Restorative effect of neurotropin on maturation of bone marrow cells to IL-2-producing T-cells in aging BALB/c mice.

In a previous paper, we have demonstrated that Neurotropin, a non-protein extract isolated from the inflamed skin of rabbits inoculated with vaccinia virus, restores decreasing immune responses through the recovery of interleukin-2 (IL-2) production in aging BALB/c mice. To clarify the mechanism by which Neurotropin restores IL-2 production, its effect on the recruitment of IL-2-producing T-cells from bone marrow cells was examined using syngenic radiation bone marrow chimeras.

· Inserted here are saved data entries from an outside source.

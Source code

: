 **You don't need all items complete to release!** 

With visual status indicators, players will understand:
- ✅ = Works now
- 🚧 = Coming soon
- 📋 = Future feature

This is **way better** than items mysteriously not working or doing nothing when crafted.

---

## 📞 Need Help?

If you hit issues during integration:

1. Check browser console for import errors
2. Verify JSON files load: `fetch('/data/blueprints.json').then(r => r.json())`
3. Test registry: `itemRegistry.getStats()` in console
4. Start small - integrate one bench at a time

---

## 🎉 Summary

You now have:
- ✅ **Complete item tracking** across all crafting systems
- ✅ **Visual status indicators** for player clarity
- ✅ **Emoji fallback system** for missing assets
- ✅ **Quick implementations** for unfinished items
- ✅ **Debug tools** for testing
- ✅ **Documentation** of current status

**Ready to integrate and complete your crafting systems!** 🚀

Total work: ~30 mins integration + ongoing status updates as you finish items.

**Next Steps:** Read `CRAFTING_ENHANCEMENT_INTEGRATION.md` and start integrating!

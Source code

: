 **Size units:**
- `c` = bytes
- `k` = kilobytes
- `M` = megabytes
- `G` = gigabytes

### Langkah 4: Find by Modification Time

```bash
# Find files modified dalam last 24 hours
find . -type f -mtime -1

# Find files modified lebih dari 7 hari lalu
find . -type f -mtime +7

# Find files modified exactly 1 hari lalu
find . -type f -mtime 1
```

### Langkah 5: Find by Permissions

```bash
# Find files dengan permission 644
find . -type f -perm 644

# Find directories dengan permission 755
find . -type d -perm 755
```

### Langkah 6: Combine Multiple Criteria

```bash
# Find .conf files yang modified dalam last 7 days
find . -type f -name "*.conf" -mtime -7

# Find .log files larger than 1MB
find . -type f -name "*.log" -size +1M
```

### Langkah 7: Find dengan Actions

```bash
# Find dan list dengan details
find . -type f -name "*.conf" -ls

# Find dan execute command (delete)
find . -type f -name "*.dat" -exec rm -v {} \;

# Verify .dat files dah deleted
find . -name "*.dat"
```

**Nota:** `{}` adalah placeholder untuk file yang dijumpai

Two fundamental lesions in recruiting IL-2-producing T-cells in aging BALB/c mice were demonstrated: (1) a drastic decline of the maturation of bone marrow cells to IL-2-producing T-cells as demonstrated by old----young chimeras; and (2) an environment unable to support bone marrow cell differentiation to IL-2-producing T-cells by young----old chimeras. Neurotropin clearly restored the maturation of bone marrow cells to IL-2-producing T-cells when administered from 13 to 16 month-old mice, whereas the non-complementing environment was not normalized with Neurotropin administration. These results suggest that Neurotropin administration restores IL-2 production through the recovery of the maturation of bone marrow cells to IL-2-producing T-cells, resulting in restoration of in vivo T-cell immune response in aging BALB/c mice.